On SoDaDev we write about social media, data and development and how these shape our world. In his recent post my colleague Stratos analysed the intersection of data with inequalities and discussed the role of data in widening, instead of closing the development gaps. Stratos focused on Cinnamon’s (2020) conceptualization of data inequalities, along three dimensions: access to data, world representation as data, and data flow control.
In my post I would like to focus on yet another dimension of data, that is human rights and human dignity aspects of the appropriation of data for profit by the social media platforms. In particular, I will look into the lack of accountability of the tech giants in their actions in the fringes of the imperium and at the bottom of the data pyramid (Milan and Treré, 2021, p.321) and the practices of digital colonialism. I delve into platform’s manipulative business models and their role and economic interest in keeping the status quo.
The New Oil
In 2017 the Economist published an article “The world’s most valuable resource is no longer oil, but data”, coining the term “data is the new oil”. The article has generated a great deal of discussion about what happens with our data, and the role of the tech giants in handling it, prompting the legislators in the “North” to regulate how the citizen’s data is handled (see the Digital Services Act or American Data Privacy and Protection Act).
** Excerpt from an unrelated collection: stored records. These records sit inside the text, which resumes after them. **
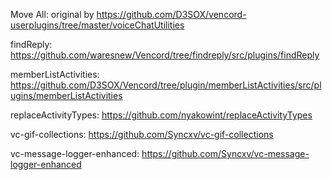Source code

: Move All: original by https://github.com/D3SOX/vencord-userplugins/tree/master/voiceChatUtilities

findReply: https://github.com/waresnew/Vencord/tree/findreply/src/plugins/findReply

memberListActivities: https://github.com/D3SOX/Vencord/tree/plugin/memberListActivities/src/plugins/memberListActivities

replaceActivityTypes: https://github.com/nyakowint/replaceActivityTypes

vc-gif-collections: https://github.com/Syncxv/vc-gif-collections

vc-message-logger-enhanced: https://github.com/Syncxv/vc-message-logger-enhanced
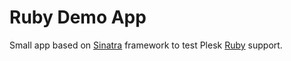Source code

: # Ruby Demo App

Small app based on [Sinatra](https://sinatrarb.com/) framework to test Plesk [Ruby](https://www.ruby-lang.org/) support.
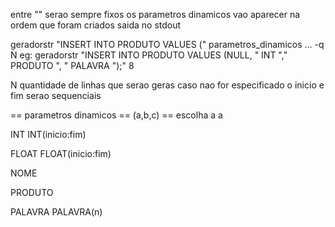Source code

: 
entre "" serao sempre fixos
os parametros dinamicos vao aparecer na ordem que foram criados
saida no stdout


geradorstr "INSERT INTO PRODUTO VALUES (" parametros_dinamicos ... -q N
eg: geradorstr "INSERT INTO PRODUTO VALUES (NULL, " INT "," PRODUTO ", " PALAVRA ");" 8

N quantidade de linhas que serao geras
caso nao for especificado o inicio e fim serao sequenciais


== parametros dinamicos ==
(a,b,c) == escolha a a

INT
INT(inicio:fim)

FLOAT
FLOAT(inicio:fim)

NOME

PRODUTO

PALAVRA
PALAVRA(n)
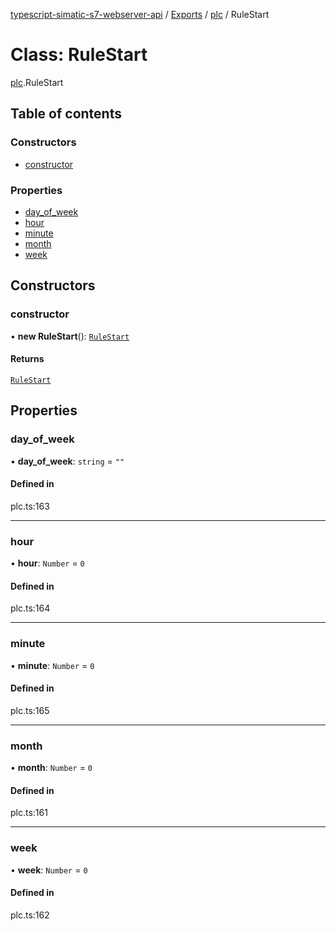 [typescript-simatic-s7-webserver-api](../README.md) / [Exports](../modules.md) / [plc](../modules/plc.md) / RuleStart

# Class: RuleStart

[plc](../modules/plc.md).RuleStart

## Table of contents

### Constructors

- [constructor](plc.RuleStart.md#constructor)

### Properties

- [day\_of\_week](plc.RuleStart.md#day_of_week)
- [hour](plc.RuleStart.md#hour)
- [minute](plc.RuleStart.md#minute)
- [month](plc.RuleStart.md#month)
- [week](plc.RuleStart.md#week)

## Constructors

### constructor

• **new RuleStart**(): [`RuleStart`](plc.RuleStart.md)

#### Returns

[`RuleStart`](plc.RuleStart.md)

## Properties

### day\_of\_week

• **day\_of\_week**: `string` = `""`

#### Defined in

plc.ts:163

___

### hour

• **hour**: `Number` = `0`

#### Defined in

plc.ts:164

___

### minute

• **minute**: `Number` = `0`

#### Defined in

plc.ts:165

___

### month

• **month**: `Number` = `0`

#### Defined in

plc.ts:161

___

### week

• **week**: `Number` = `0`

#### Defined in

plc.ts:162
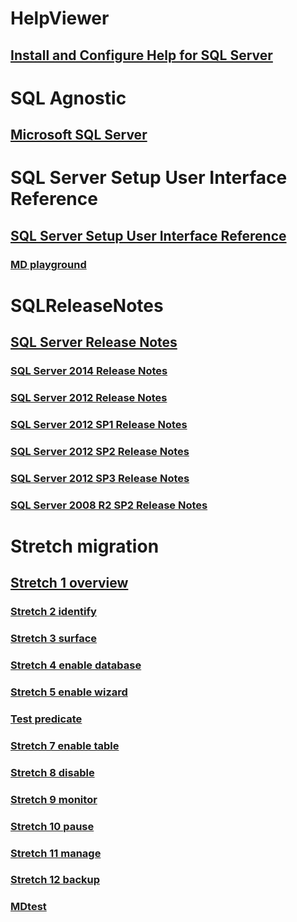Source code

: # HelpViewer
## [Install and Configure Help for SQL Server](TopicContainer/Topics/Install-and-Configure-Help-for-SQL-Server.md)
# SQL Agnostic
## [Microsoft SQL Server](TopicContainer/Topics/Microsoft-SQL-Server.md)
# SQL Server Setup User Interface Reference
## [SQL Server Setup User Interface Reference](TopicContainer/Topics/SQL-Server-Setup-User-Interface-Reference.md)
### [MD playground](TopicContainer/Topics/MD-playground.md)
# SQLReleaseNotes
## [SQL Server Release Notes](TopicContainer/Topics/SQL-Server-Release-Notes.md)
### [SQL Server 2014 Release Notes](TopicContainer/Topics/SQL-Server-2014-Release-Notes.md)
### [SQL Server 2012 Release Notes](TopicContainer/Topics/SQL-Server-2012-Release-Notes.md)
### [SQL Server 2012 SP1 Release Notes](TopicContainer/Topics/SQL-Server-2012-SP1-Release-Notes.md)
### [SQL Server 2012 SP2 Release Notes](TopicContainer/Topics/SQL-Server-2012-SP2-Release-Notes.md)
### [SQL Server 2012 SP3 Release Notes](TopicContainer/Topics/SQL-Server-2012-SP3-Release-Notes.md)
### [SQL Server 2008 R2 SP2 Release Notes](TopicContainer/Topics/SQL-Server-2008-R2-SP2-Release-Notes.md)
# Stretch migration
## [Stretch 1 overview](TopicContainer/Topics/Stretch-1-overview.md)
### [Stretch 2 identify](TopicContainer/Topics/Stretch-2-identify.md)
### [Stretch 3 surface](TopicContainer/Topics/Stretch-3-surface.md)
### [Stretch 4 enable database](TopicContainer/Topics/Stretch-4-enable-database.md)
### [Stretch 5 enable wizard](TopicContainer/Topics/Stretch-5-enable-wizard.md)
### [Test predicate](TopicContainer/Topics/Test-predicate.md)
### [Stretch 7 enable table](TopicContainer/Topics/Stretch-7-enable-table.md)
### [Stretch 8 disable](TopicContainer/Topics/Stretch-8-disable.md)
### [Stretch 9 monitor](TopicContainer/Topics/Stretch-9-monitor.md)
### [Stretch 10 pause](TopicContainer/Topics/Stretch-10-pause.md)
### [Stretch 11 manage](TopicContainer/Topics/Stretch-11-manage.md)
### [Stretch 12 backup](TopicContainer/Topics/Stretch-12-backup.md)
### [MDtest](TopicContainer/Topics/MDtest.md)
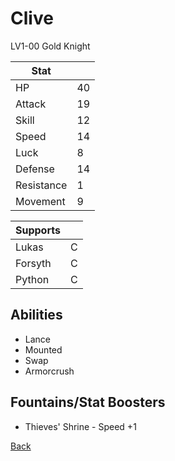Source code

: # Clive

LV1-00 Gold Knight

| Stat       | <!-- --> |
| ---------- | -------- |
| HP         | 40       |
| Attack     | 19       |
| Skill      | 12       |
| Speed      | 14       |
| Luck       | 8        |
| Defense    | 14       |
| Resistance | 1        |
| Movement   | 9        |

| Supports | <!-- --> |
| -------- | -------- |
| Lukas    | C        |
| Forsyth  | C        |
| Python   | C        |

## Abilities

- Lance
- Mounted
- Swap
- Armorcrush

## Fountains/Stat Boosters

- Thieves' Shrine - Speed +1

[Back](../README.md)
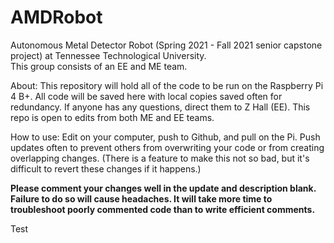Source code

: # AMDRobot
Autonomous Metal Detector Robot (Spring 2021 - Fall 2021 senior capstone project) at Tennessee Technological University.  
This group consists of an EE and ME team.

About:
This repository will hold all of the code to be run on the Raspberry Pi 4 B+.  All code will be saved here with local 
copies saved often for redundancy.  If anyone has any questions, direct them to Z Hall (EE).  This repo is open to edits 
from both ME and EE teams.  

How to use:
Edit on your computer, push to Github, and pull on the Pi.  Push updates often to prevent others from overwriting your 
code or from creating overlapping changes.  (There is a feature to make this not so bad, but it's difficult to revert
these changes if it happens.)

**Please comment your changes well in the update and description blank.  Failure to do so will cause headaches.  It will 
take more time to troubleshoot poorly commented code than to write efficient comments.**

Test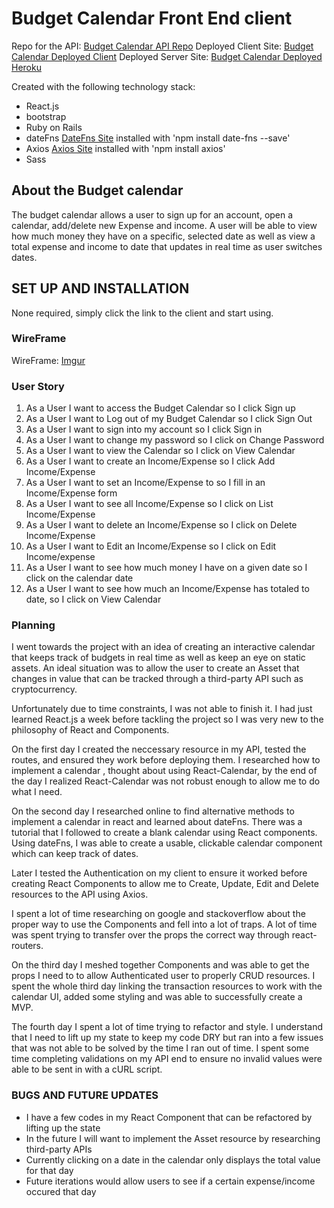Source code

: # Budget Calendar Front End client
Repo for the API: [Budget Calendar API Repo](https://github.com/Denchou/budgetcalendar-api)
Deployed Client Site: [Budget Calendar Deployed Client](https://denchou.github.io/budgetcalendar-client/)
Deployed Server Site: [Budget Calendar Deployed Heroku](https://morning-river-44732.herokuapp.com/)

Created with the following technology stack:

* React.js
* bootstrap
* Ruby on Rails
* dateFns [DateFns Site](https://date-fns.org/) installed with 'npm install date-fns --save'
* Axios [Axios Site](https://www.npmjs.com/package/axios) installed with 'npm install axios'
* Sass

## About the Budget calendar

The budget calendar allows a user to sign up for an account, open a calendar, add/delete new Expense
and income. A user will be able to view how much money they have on a specific, selected date as
well as view a total expense and income to date that updates in real time as user switches dates.

## SET UP AND INSTALLATION

None required, simply click the link to the client and start using.

### WireFrame
WireFrame: [Imgur](https://i.imgur.com/zmHduBc.png)

### User Story
1. As a User I want to access the Budget Calendar so I click Sign up
2. As a User I want to Log out of my Budget Calendar so I click Sign Out
3. As a User I want to sign into my account so I click Sign in
4. As a User I want to change my password so I click on Change Password
5. As a User I want to view the Calendar so I click on View Calendar
6. As a User I want to create an Income/Expense so I click Add Income/Expense
7. As a User I want to set an Income/Expense to so I fill in an Income/Expense form
8. As a User I want to see all Income/Expense so I click on List Income/Expense
9. As a User I want to delete an Income/Expense so I click on Delete Income/Expense
10. As a User I want to Edit an Income/Expense so I click on Edit Income/expense
11. As a User I want to see how much money I have on a given date so I click on the calendar date
12. As a User I want to see how much an Income/Expense has totaled to date, so I click on View Calendar

### Planning

I went towards the project with an idea of creating an interactive calendar that
keeps track of budgets in real time as well as keep an eye on static assets. An
ideal situation was to allow the user to create an Asset that changes in value
that can be tracked through a third-party API such as cryptocurrency.

Unfortunately due to time constraints, I was not able to finish it. I had just
learned React.js a week before tackling the project so I was very new to the philosophy
of React and Components.

On the first day I created the neccessary resource in my API, tested the routes,
and ensured they work before deploying them. I researched how to implement a calendar
, thought about using React-Calendar, by the end of the day I realized React-Calendar
was not robust enough to allow me to do what I need.

On the second day I researched online to find alternative methods to implement a
calendar in react and learned about dateFns. There was a tutorial that I followed
to create a blank calendar using React components. Using dateFns, I was able to create
a usable, clickable calendar component which can keep track of dates.

Later I tested the Authentication on my client to ensure it worked before creating
React Components to allow me to Create, Update, Edit and Delete resources to the API
using Axios.

I spent a lot of time researching on google and stackoverflow about the proper way
to use the Components and fell into a lot of traps. A lot of time was spent
trying to transfer over the props the correct way through react-routers.

On the third day I meshed together Components and was able to get the props
I need to to allow Authenticated user to properly CRUD resources. I spent
the whole third day linking the transaction resources to work with the calendar
UI, added some styling and was able to successfully create a MVP.

The fourth day I spent a lot of time trying to refactor and style. I understand
that I need to lift up my state to keep my code DRY but ran into a few issues
that was not able to be solved by the time I ran out of time. I spent some time
completing validations on my API end to ensure no invalid values were able to be
sent in with a cURL script.

### BUGS AND FUTURE UPDATES

* I have a few codes in my React Component that can be refactored by lifting up the state
* In the future I will want to implement the Asset resource by researching third-party APIs
* Currently clicking on a date in the calendar only displays the total value for that day
* Future iterations would allow users to see if a certain expense/income occured that day

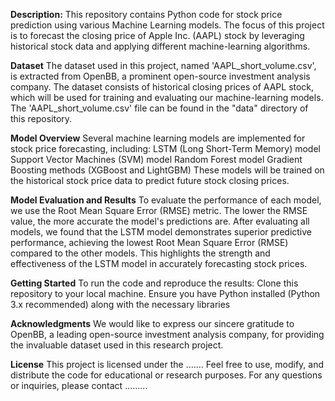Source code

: **Description:**
This repository contains Python code for stock price prediction using various Machine Learning models. The focus of this project is to forecast the closing price of Apple Inc. (AAPL) stock by leveraging historical stock data and applying different machine-learning algorithms.

**Dataset**
The dataset used in this project, named 'AAPL_short_volume.csv', is extracted from OpenBB, a prominent open-source investment analysis company. The dataset consists of historical closing prices of AAPL stock, which will be used for training and evaluating our machine-learning models. The 'AAPL_short_volume.csv' file can be found in the "data" directory of this repository.

**Model Overview**
Several machine learning models are implemented for stock price forecasting, including:
LSTM (Long Short-Term Memory) model
Support Vector Machines (SVM) model
Random Forest model
Gradient Boosting methods (XGBoost and LightGBM)
These models will be trained on the historical stock price data to predict future stock closing prices.

**Model Evaluation and Results**
To evaluate the performance of each model, we use the Root Mean Square Error (RMSE) metric. The lower the RMSE value, the more accurate the model's predictions are. After evaluating all models, we found that the
LSTM model demonstrates superior predictive performance, achieving the lowest Root Mean Square Error (RMSE) compared to the other models. This highlights the strength and effectiveness of the LSTM model in
accurately forecasting stock prices.

**Getting Started**
To run the code and reproduce the results:
Clone this repository to your local machine.
Ensure you have Python installed (Python 3.x recommended) along with the necessary libraries

**Acknowledgments**
We would like to express our sincere gratitude to OpenBB, a leading open-source investment analysis company, for providing the invaluable dataset used in this research project.

**License**
This project is licensed under the ....... Feel free to use, modify, and distribute the code for educational or research purposes.
For any questions or inquiries, please contact .........
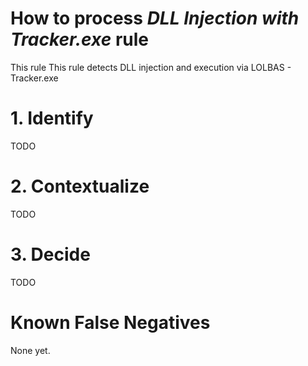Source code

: # How to process *DLL Injection with Tracker.exe* rule
This rule This rule detects DLL injection and execution via LOLBAS - Tracker.exe

# 1. Identify
TODO

# 2. Contextualize
TODO

# 3. Decide
TODO

# Known False Negatives
None yet.
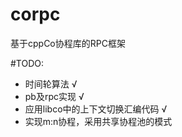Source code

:# corpc
基于cppCo协程库的RPC框架

#TODO:
- 时间轮算法 √
- pb及rpc实现 √
- 应用libco中的上下文切换汇编代码 √
- 实现m:n协程，采用共享协程池的模式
In the context of the “South” a lot has been said since about the role of data in development, and how it helps to address inequalities through improved monitoring capacities, allowing for better targeting those in need and identifying those needs in the first place. Data and the digitalisation at large are presented as THE NEW OIL that is improving lives and is responsible for “lifting a large majority of the population of the world out of dire poverty”.
Aside from this rather romanticised view of data, it is paramount to understand the role of the digital platforms that play a crucial role in the extraction of this “new oil” for its commodification.
It has been widely reported that social media sit at the heart of the communication for/about development (Tufecki, 2017). They offer inexpensive means and space to tell the untold stories by the vulnerable communities themselves and support digital activism through allowing them to scale up their interventions. A fellow blogger from The New Media Activists, recently wrote about an excellent example of the power of TikTok in activism.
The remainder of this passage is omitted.